Otro artificio del que echa mano la mentalidad protestante para impedir la dialéctica entre lo personal y lo estructural es considerar al mundo como un terreno de pruebas. Su aspecto negativo, los dolores que provoca, son pruebas enviadas por Dios. Por medio de ellas el hombre es llevado a desprenderse del mundo y a esperar solamente aquello que viene de lo alto. La doctrina de la providencia contribuyó mucho a tal actitud con sus tonos fatalistas. Así, lo importante no es qué sufren los hombres, o sea, las condiciones objetivas y estructurales vividas por los hombres, sino cómo sufren, es decir, las condiciones subjetivas con que enfrentan la provocación. Esta es una contradicción fundamental. Por un lado, la crítica a lo estructural como opuesto a lo personal; por el otro, la aceptación pasiva de lo estructural, como ordenado por Dios mismo. Contradicción, pues, que hace imposible la dimensión de la protesta, explícita sin embargo en el propio nombre del protestantismo. Lógicamente, los impulsos transformadores de la acción son sublimados en dirección de virtudes pasivas como la paciencia, el conformismo, el quietismo, la subordinación.
Esto significa que las tesis de Weber acerca del calvinismo, y de Walzer acerca de los puritanos, no encuentran paralelo en la situación latinoamericana. La espiritualidad protestante implicaba para ambos una ética de carácter político que exigía la transformación del mundo para mayor gloria de Dios. la concepción dualista del protestantismo latinoamericano no permitió que surgiese una ética semejante. La ética es internalizada e individualizada. El creyente no emplea su disciplina para transformar al mundo, sino para reprimirse y dominarse: no fuma, no bebe, no miente, es trabajador, ahorra dinero. Tiene conciencia de “ser diferente” y de que el mundo sería mejor si todos fuesen como él… Su estilo de vida, además de los elementos antes indicados, se caracteriza entonces, desde el punto de vista ético, por otros dos elementos. En primer lugar, una tendencia de adaptación al mundo tal como es, puesto que sus leyes —jurídicas o funcionales— son manifestación de la voluntad divina. No se trata ya de una simple tendencia individual, sino que es esencialmente eclesiástica. Un capítulo que la historia deberá investigar en el futuro es la actitud que las iglesias protestantes han tenido frente a las estructuras económicas y políticas dominantes. A esta actitud están ligadas las prácticas inquisitoriales que volvieron a manifestarse en varios círculos protestantes. En segundo lugar, la ética legalista unida a la disciplina personal hace de los protestantes excelentes “funcionarios”. Incluso se creó una “ética de funcionario” que canaliza las energías humanas hacia el aumento de la eficiencia de las estructuras existentes más que a la creación de lo nuevo. Este es un buen empleado, un buen funcionario, un buen ciudadano; es aquel que obedece las reglas del juego tal como fueron impuestas.

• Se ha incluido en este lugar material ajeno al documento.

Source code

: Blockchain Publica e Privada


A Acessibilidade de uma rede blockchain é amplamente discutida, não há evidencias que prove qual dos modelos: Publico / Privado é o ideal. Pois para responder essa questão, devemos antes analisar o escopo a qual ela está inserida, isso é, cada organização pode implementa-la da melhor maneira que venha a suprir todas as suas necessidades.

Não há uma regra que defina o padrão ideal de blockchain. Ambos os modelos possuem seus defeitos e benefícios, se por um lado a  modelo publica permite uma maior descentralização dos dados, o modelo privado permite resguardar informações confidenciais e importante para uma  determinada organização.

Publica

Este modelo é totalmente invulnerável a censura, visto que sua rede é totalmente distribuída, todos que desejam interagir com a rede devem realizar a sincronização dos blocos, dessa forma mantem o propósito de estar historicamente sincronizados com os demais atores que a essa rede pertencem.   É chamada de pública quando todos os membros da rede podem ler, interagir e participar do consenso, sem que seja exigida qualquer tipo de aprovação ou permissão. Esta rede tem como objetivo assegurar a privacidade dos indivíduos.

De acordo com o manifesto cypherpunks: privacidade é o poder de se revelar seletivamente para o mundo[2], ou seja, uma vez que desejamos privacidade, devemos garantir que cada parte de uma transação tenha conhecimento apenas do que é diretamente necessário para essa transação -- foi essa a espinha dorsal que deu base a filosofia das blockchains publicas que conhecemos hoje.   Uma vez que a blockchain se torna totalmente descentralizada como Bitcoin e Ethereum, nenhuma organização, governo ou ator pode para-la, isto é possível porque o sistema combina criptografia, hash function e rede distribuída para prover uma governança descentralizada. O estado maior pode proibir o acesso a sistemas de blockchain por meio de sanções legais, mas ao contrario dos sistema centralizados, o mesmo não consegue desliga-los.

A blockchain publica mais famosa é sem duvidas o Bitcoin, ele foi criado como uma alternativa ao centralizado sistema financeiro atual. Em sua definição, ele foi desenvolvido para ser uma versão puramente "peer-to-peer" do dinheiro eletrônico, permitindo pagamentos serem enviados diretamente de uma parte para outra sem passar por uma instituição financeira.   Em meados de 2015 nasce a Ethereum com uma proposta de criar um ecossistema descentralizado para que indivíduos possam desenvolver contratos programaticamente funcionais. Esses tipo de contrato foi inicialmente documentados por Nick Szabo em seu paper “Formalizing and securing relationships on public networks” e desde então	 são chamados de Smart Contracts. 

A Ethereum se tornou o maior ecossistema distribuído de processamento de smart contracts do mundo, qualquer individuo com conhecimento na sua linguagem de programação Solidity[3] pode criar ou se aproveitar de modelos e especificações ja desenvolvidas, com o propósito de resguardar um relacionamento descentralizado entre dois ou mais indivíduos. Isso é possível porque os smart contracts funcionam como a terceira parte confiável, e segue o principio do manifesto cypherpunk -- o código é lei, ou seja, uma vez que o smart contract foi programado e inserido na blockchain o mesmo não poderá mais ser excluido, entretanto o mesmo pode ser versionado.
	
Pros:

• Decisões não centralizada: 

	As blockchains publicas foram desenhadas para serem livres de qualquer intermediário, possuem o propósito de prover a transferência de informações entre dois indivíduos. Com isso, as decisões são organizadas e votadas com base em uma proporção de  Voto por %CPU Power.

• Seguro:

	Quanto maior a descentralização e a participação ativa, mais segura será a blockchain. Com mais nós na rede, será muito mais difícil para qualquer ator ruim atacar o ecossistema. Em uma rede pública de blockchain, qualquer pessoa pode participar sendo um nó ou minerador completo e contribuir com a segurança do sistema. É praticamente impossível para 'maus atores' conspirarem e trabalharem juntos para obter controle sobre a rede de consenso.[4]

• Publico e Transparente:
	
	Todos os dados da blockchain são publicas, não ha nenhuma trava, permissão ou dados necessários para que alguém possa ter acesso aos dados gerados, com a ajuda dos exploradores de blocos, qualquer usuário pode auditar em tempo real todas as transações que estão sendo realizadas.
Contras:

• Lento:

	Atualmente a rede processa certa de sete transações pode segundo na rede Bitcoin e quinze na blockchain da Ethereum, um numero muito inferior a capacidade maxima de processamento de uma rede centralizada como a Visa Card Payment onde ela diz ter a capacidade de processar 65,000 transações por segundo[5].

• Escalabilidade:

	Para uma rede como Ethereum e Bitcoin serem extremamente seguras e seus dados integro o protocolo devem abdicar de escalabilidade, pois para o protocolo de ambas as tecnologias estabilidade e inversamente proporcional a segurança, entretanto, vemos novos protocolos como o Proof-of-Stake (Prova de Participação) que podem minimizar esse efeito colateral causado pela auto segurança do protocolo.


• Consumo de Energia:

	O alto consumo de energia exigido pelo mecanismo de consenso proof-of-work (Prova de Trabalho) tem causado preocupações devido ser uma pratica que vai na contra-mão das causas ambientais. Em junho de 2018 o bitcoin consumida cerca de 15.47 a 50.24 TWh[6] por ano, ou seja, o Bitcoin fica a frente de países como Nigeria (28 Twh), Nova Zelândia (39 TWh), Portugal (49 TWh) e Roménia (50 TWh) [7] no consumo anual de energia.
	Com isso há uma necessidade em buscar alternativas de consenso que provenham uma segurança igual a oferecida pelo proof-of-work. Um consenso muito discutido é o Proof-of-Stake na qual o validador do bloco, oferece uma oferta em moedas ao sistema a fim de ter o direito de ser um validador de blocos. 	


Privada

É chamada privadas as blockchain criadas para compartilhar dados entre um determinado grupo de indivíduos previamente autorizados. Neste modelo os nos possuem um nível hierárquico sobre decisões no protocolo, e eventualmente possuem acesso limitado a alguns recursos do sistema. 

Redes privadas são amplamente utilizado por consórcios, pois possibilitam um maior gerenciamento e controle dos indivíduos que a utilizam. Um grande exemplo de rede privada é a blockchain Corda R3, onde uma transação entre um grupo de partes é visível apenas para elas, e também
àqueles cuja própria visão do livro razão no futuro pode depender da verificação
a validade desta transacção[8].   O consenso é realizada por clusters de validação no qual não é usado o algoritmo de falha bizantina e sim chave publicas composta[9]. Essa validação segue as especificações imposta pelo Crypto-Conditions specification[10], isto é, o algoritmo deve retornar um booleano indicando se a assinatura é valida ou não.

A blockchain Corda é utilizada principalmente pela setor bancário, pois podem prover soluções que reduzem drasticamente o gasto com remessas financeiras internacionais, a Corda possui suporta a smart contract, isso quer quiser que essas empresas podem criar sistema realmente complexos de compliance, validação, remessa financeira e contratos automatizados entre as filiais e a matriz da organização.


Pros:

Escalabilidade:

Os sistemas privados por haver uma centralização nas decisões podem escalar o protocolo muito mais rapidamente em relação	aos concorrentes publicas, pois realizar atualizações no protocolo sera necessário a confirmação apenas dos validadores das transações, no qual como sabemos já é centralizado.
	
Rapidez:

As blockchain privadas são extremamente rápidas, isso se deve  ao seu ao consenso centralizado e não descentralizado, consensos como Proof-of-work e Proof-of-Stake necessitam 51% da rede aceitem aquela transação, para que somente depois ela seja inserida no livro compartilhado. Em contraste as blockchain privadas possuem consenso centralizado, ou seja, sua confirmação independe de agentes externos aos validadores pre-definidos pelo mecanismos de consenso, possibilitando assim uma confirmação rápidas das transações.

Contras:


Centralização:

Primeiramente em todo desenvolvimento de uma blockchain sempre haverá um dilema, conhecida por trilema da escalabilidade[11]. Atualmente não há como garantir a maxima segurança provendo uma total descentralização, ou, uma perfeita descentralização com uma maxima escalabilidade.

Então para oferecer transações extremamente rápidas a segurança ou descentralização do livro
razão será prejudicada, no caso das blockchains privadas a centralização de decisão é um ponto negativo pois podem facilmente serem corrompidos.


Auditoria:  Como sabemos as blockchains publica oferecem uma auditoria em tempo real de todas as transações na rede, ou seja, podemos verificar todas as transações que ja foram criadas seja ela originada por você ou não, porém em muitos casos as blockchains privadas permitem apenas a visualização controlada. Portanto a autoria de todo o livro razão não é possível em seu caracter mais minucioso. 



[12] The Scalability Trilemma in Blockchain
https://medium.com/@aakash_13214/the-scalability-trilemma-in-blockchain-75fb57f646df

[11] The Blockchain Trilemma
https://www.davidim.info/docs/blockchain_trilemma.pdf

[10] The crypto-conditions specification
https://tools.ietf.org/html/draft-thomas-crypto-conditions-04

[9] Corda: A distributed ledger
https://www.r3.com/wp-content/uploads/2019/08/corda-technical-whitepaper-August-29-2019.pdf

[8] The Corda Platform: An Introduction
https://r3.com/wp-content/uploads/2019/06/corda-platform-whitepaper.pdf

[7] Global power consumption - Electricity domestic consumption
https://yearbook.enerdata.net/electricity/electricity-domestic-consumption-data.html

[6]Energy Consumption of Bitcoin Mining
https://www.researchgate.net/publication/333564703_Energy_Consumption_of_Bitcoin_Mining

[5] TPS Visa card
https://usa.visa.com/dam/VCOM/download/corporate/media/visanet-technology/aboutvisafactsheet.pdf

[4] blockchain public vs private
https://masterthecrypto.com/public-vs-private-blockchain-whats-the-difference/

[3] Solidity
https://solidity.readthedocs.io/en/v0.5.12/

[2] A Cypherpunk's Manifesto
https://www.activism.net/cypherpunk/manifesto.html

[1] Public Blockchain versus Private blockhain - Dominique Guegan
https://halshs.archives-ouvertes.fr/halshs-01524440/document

Al explicar las estructuras como manifestación de la voluntad de Dios, el protestantismo hizo que fuera imposible comprenderlas desde el punto de vista de su génesis histórica y de las relaciones y funciones que ellas perpetúan. El énfasis protestante en la reconciliación es harto sugestiva, pues ella indica que los problemas humanos se sitúan a nivel de los malos entendidos y jamás en la esfera de las situaciones injustas. En consecuencia, se torna dificultoso comprender la pobreza de las masas como problema estructural. La tendencia del protestantismo es más bien a interpretarla como un problema de raíces puramente individuales. De ahí la honda convicción de que “la conversión individual conduce a la solución de los problemas”. Ideología análoga a aquella que en Estados Unidos interpreta la situación de los pobres como consecuencia de que ellos do not try hard enough (“no se esfuerzan lo suficiente”). La crítica de lo estructural es eliminada y reemplazada por la crítica al individuo. Por consiguiente, las promesas utópicas del protestantismo se revelan en la actualidad como solamente ideológicas.
¿Un nuevo protestantismo?
Existen pruebas de que la crisis latinoamericana está llevando a algunos a reinterpretar los símbolos de su fe, pero en la dirección utópica o mesiánico-profética del Antiguo Testamento. Es bien cierto que esto no se refiere tanto a las interpretaciones de los símbolos, tal como son adoptados por las estructuras eclesiásticas. Pero podremos ver que este proceso ocurre sobre todo en ciertos grupos marginados por las estructuras oficiales. Este conflicto entre tendencias ideológicas y utópicas explica las fracturas que actualmente dividen, no sólo a las denominaciones protestantes tradicionales, sinom también a la propia iglesia católica. Se trata de tensiones entre orientaciones irreconciliables. Como ideología, el protestantismo se proyecta al futuro y exige una ética de transformaciones sociales. Entre estas dos comunidades no puede existir ninguna unidad ecuménica. Esta es una de las razones por la que afirmamos al principio que los criterios denominacionales se volvieron obsoletos para la comprensión de la situación del protestantismo en América Latina. Pero la otra razón por la que los otros criterios tampoco pueden ser usados, es que así como las tendencias ideológicas y las tendencias utópicas dividen al protestantismo, los grupos de orientación utópica dentro del mismo descubriránuna nueva unidad con grupos de idéntica orientación de la Iglesia Católica. Nace así una nueva realidad eclesial, ecuménica, absolutamente real aunque no posea el rótulo de “oficial”. Las nuevas tendencias mesiánico-proféticas de la Iglesia Católica no se limitan a los grupos marginados. Se expresan por el contrario en las altas esferas jerárquicas, como lo testimonian los documentos de la Segunda Conferencia General del Episcopado Latinoamericano. Las discusiones sobre la Fe y el Orden asumen un carácter secundario y hasta accesorio frente al hecho de que católicos y protestantes están descubriéndose como un solo cuerpo en función de su esperanza en una América Latina nueva. Quizás porque la unidad sólo nace en la medida en que participamos de Cristo y nos constituyamos entonces en su cuerpo. Mas Cristo, como él mismo lo declara, se esconde en quienes sufren (Mt 25) y Su Espíritu transforma los gemidos de aquellos en una sinfonía de esperanza (Ro 8.22-23). Así, al volvernos hacia este hombre en el que Cristo anida, protestantes y católicos encuentran repentinamente aquella unidad hace tanto tiempo perdida.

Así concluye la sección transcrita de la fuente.